The Lady Does Protest Too Much

You might have read Hamlet. Perhaps unwillingly in high school English, perhaps for pleasure since it’s one of the greatest dramatic works in the English language. At one point Gertrude says “The lady doth protest too much, methinks.

Tiger Woods Photo by Paddy Briggs

(Photo credit: Wikipedia)

That line has been used as a figure of speech ever since (and since 1602 means for a long time) to mean that a person’s overly frequent or vehement attempts to convince others of something have ironically helped to convince others that the opposite is true, by making the person look insincere and defensive. Thank you, Wikipedia!

I thought about that quote the other day as Tiger Woods responded to a satirical piece written by the great Dan Jenkins. Jenkins wrote an “interview” with Tiger which was clearly labeled as made up in which Tiger was made to look cheap, dumb, and nasty. What happened next is instructive for all of us and for any business.

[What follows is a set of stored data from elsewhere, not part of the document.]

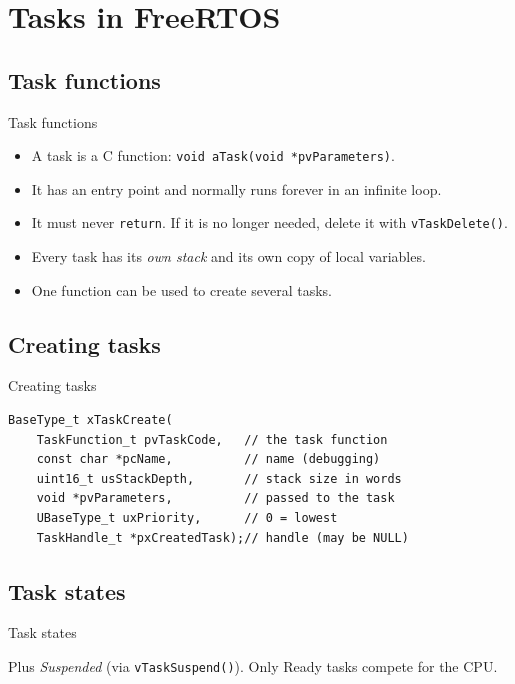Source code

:\section{Tasks in FreeRTOS}

\subsection{Task functions}
\begin{frame}{Task functions}
  \begin{itemize}
    \item A task is a C function: \texttt{void aTask(void *pvParameters)}.
    \item It has an entry point and normally runs forever in an infinite loop.
    \item It must never \texttt{return}. If it is no longer needed, delete it with \texttt{vTaskDelete()}.
    \item Every task has its \emph{own stack} and its own copy of local variables.
    \item One function can be used to create several tasks.
  \end{itemize}
\end{frame}

\subsection{Creating tasks}
\begin{frame}[fragile]{Creating tasks}
\begin{lstlisting}
BaseType_t xTaskCreate(
    TaskFunction_t pvTaskCode,   // the task function
    const char *pcName,          // name (debugging)
    uint16_t usStackDepth,       // stack size in words
    void *pvParameters,          // passed to the task
    UBaseType_t uxPriority,      // 0 = lowest
    TaskHandle_t *pxCreatedTask);// handle (may be NULL)
\end{lstlisting}
\end{frame}

\subsection{Task states}
\begin{frame}{Task states}
  \begin{center}
  \end{center}
  Plus \emph{Suspended} (via \texttt{vTaskSuspend()}). Only Ready tasks compete for the CPU.
\end{frame}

The “interview” ran in the print-only edition of a golf magazine.  Had Tiger left it alone, it would have been read by hard-core golfers and died.  Instead, Tiger took it upon himself to issue a 600 word rebuttal on ThePlayersTribune.com which was picked up immediately by the media.  The interest in the controversy grew quickly, and the golf magazine then posted the original article on its website where anyone could read it.  The mostly ignored problem became a front and center issue.  Which is the point.

Maybe you’ve heard it called “The Streisand Effect.”  This is when an attempt to hide, remove, or censor a piece of information has the unintended consequence of publicizing the information more widely.  It’s instructive.  By protesting too much we fan the flames of the problem.  Should every negative comment be ignored?  Of course not.  But had Tiger responded publicly (and I’m not sure he should have in this case) with an appreciative chuckle and a wink of the eye (“I’ll have to work harder and adjust my thinking to live up to the bad guy image you made up”), this all would have gone away.  Better would have been a phone call to Jenkins and a quiet meeting someplace to straighten it all out.

There are dozens of examples of companies and individuals choosing the wrong course and triggering The Streisand Effect.  While our emotional response to something false or misleading might be to take that course, the smarter response is to choose another.  What’s yours?